Titre : Désarrois
Auteur : Christoph Hein
Littérature allemande
Titre original : Verwirrnis
Traducteur : Nicole Bary
Editeur : Métailié
Nombre de pages : 240
Date de parution : 19 avril 2024
L’enfance de Friedeward
Friedeward Ringeling est né le premier septembre 1933 dans l’Eichsfeld. Son père, vétéran de la Première guerre mondiale est professeur d’anglais. C’est un fervent catholique et il pratique une éducation musclée auprès de ses enfants. Si la fille échappe aux violences physiques, les deux garçons sont fréquemment punis à coups de fouet et de martinet.
Et que signifie éduquer ? S’employer à corriger durablement le développement et le comportement des adolescents. Mais aussi, si c’est nécessaire, empêcher tout développement déviant.
Magdalena, la fille, quitte rapidement le foyer pour se marier avec un homme plus âgé, père d’une petite fille. Hartwig, le fils aîné fait une fugue à seize ans. Friedeward reste seul à subir la violence paternelle. Il n’ose pas s’enfuir mais il prie pour la mort de son père.
A l’école, il devient l’ami de Wolfgang Zernick, un nouvel élève. Grâce à la tante de Wolfgang, il découvre une littérature interdite. Dont le livre de Robert Musil, Les désarrois de l’élève Törless qui a inspiré le titre du roman de Christoph Hein. Ce roman d’initiation de Musil évoque la prostitution, le viol et l’homosexualité. De quoi éveiller la sexualité de Friedeward et de Wolfgang et de scandaliser le père du jeune garçon.
Education, religion et politique
Friedeward devra grandir avec la peur permanente d’un père psychorigide. Si le jeune garçon ne peut être croyant, il reste choqué par les menaces de son père et du curé. Tous deux le convainquent qu’il commet un grave péché.
Le péché était un poids, l’idée que la sérénité éternelle ne lui serait pas accordée le tourmentait.
En Allemagne, l’homosexualité est passible de cinq ans de prison. En partant faire ses études à Leipzig avec Wolfgang, le jeune garçon doit être particulièrement prudent.
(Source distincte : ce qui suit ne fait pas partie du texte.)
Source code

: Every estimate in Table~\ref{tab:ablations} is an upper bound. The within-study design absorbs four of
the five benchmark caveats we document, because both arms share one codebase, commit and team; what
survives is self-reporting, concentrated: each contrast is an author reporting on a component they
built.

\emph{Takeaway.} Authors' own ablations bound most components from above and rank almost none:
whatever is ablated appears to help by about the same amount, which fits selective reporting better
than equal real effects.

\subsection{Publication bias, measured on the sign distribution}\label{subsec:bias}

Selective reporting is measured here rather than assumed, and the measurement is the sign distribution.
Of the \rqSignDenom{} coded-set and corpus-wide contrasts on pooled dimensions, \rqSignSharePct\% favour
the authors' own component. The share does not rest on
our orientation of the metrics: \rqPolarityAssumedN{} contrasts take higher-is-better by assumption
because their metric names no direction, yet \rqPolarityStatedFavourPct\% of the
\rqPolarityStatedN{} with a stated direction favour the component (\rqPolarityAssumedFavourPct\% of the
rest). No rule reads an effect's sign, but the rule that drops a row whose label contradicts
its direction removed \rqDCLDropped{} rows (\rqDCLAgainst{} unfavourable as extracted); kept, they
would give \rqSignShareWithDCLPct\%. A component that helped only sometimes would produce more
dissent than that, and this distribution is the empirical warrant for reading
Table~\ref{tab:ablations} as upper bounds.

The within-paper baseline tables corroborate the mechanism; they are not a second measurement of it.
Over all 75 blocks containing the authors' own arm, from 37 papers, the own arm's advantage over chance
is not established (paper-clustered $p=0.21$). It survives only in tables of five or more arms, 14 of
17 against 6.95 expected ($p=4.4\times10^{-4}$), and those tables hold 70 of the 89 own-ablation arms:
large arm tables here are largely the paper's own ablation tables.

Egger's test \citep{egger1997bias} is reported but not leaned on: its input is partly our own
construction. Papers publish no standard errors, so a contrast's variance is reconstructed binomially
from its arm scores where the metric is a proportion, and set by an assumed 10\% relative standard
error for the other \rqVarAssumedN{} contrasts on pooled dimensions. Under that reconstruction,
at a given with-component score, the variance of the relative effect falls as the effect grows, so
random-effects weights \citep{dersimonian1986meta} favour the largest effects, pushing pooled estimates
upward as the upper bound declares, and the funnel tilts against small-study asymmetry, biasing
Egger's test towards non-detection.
Certes il s’épanouit sur le plan intellectuel, avec notamment l’enseignement de Goethe, mais il devra user de nombreux subterfuges pour ne pas éveiller les soupçons de sa famille et de son entourage.
Si en 1957, les actes homosexuels entre adultes ne sont plus passibles de sanctions pénales, l’homosexualité reste une source de discrimination.
L’université de Leipzig
Christoph Hein illustre aussi l’ambiance de l’université de Leiptzig et les contraintes d’un pays coupé en deux. Wolfgang, étudiant à Berlin, devra prendre la nationalité ouest-allemande pour trouver un travail. Ce faisant il devient hors-la-loi en RDA.
Après de brillantes études et malgré l’obtention de son habilitation en 1965, Friedeward devra attendre quinze ans avant d’être nommé professeur car il n’a pas la carte du parti. Invité par des universités étrangères, il peine à obtenir des visas et reste toujours sous surveillance.
Friedeward, toujours en lutte contre son destin et contre lui-même, ne trouve jamais le repos. Pas même quand après le réunification, le ministère met le nez dans les documents de la Stasi.
Un roman fort et touchant qui offre un beau final malgré la permanence de la discrimination.